まず1つ目は、「比較が間違っている」点だ。
オンプレミス環境とクラウドを比較する際に、「仮想マシンを動かす場合、オンプレミスのデータセンターとクラウドでは、どちらが安いのか」という質問をよく受けるという。スタニシュ氏は、そうした比較をすること自体が間違っていると指摘する。
ガートナーでは、クラウドを「インターネット・テクノロジーを活用して、拡張/伸縮可能なIT関連機能が“サービスとして”顧客に提供されるコンピューティング・スタイル」と定義している。そのため、スタニシュ氏は「サービスと物理的なサーバを比較することはできません」と説明する。
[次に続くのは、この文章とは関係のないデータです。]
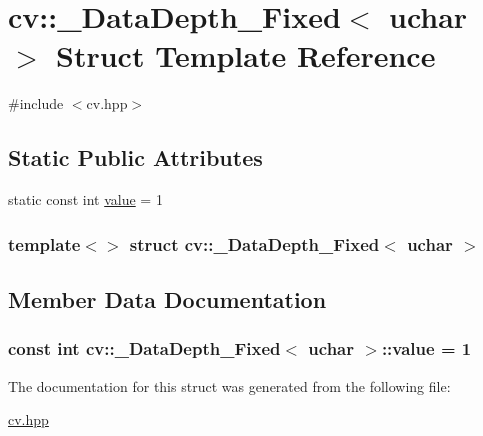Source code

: \hypertarget{structcv_1_1___data_depth___fixed_3_01uchar_01_4}{\section{cv\-:\-:\-\_\-\-Data\-Depth\-\_\-\-Fixed$<$ uchar $>$ Struct Template Reference}
\label{structcv_1_1___data_depth___fixed_3_01uchar_01_4}
}


{\ttfamily \#include $<$cv.\-hpp$>$}

\subsection*{Static Public Attributes}
\begin{DoxyCompactItemize}
\item 
static const int \hyperlink{structcv_1_1___data_depth___fixed_3_01uchar_01_4_a9c65363d3d9a38e55853a64366a675cf}{value} = 1
\end{DoxyCompactItemize}
\subsubsection*{template$<$$>$ struct cv\-::\-\_\-\-Data\-Depth\-\_\-\-Fixed$<$ uchar $>$}



\subsection{Member Data Documentation}
\hypertarget{structcv_1_1___data_depth___fixed_3_01uchar_01_4_a9c65363d3d9a38e55853a64366a675cf}{
\subsubsection[{value}]{\setlength{\rightskip}{0pt plus 5cm}const int {\bf cv\-::\-\_\-\-Data\-Depth\-\_\-\-Fixed}$<$ uchar $>$\-::{\bf value} = 1}}\label{structcv_1_1___data_depth___fixed_3_01uchar_01_4_a9c65363d3d9a38e55853a64366a675cf}


The documentation for this struct was generated from the following file\-:\begin{DoxyCompactItemize}
\item 
\hyperlink{cv_8hpp}{cv.\-hpp}\end{DoxyCompactItemize}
また、サービスとして提供されるクラウドにはいくつかのオプションがあり、それらを利用してクラウドに移行する最初の一歩を踏み出すことが可能になるという。具体的には「サービスとしての機能(FaaS)」「Step Functions」「サーバレス・コンテナ」「ホスト型Kubernetes」「クラウドVM/インスタンス」などが挙げられるが、それぞれのオペレーションの複雑さとコストは異なるという。
「クラウドへのシフトチェンジは基本的にリフトアップするだけというわけではありません。まずは、クラウド移行をこれまでとは違った角度から考えるべきです」(スタニシュ氏)
オンプレミスは「そんなに安くない」可能性も
2つ目は「オンプレミスのコストを過小評価している」点だ。スタニシュ氏は「実際、データセンターのコストを適切に分析するのは非常に困難です。また、社内政治などの要素が絡んでくることもあり、自分の部署の数字が少しでもよく見えるように見積もってしまうことも考えられます」との見解を示す。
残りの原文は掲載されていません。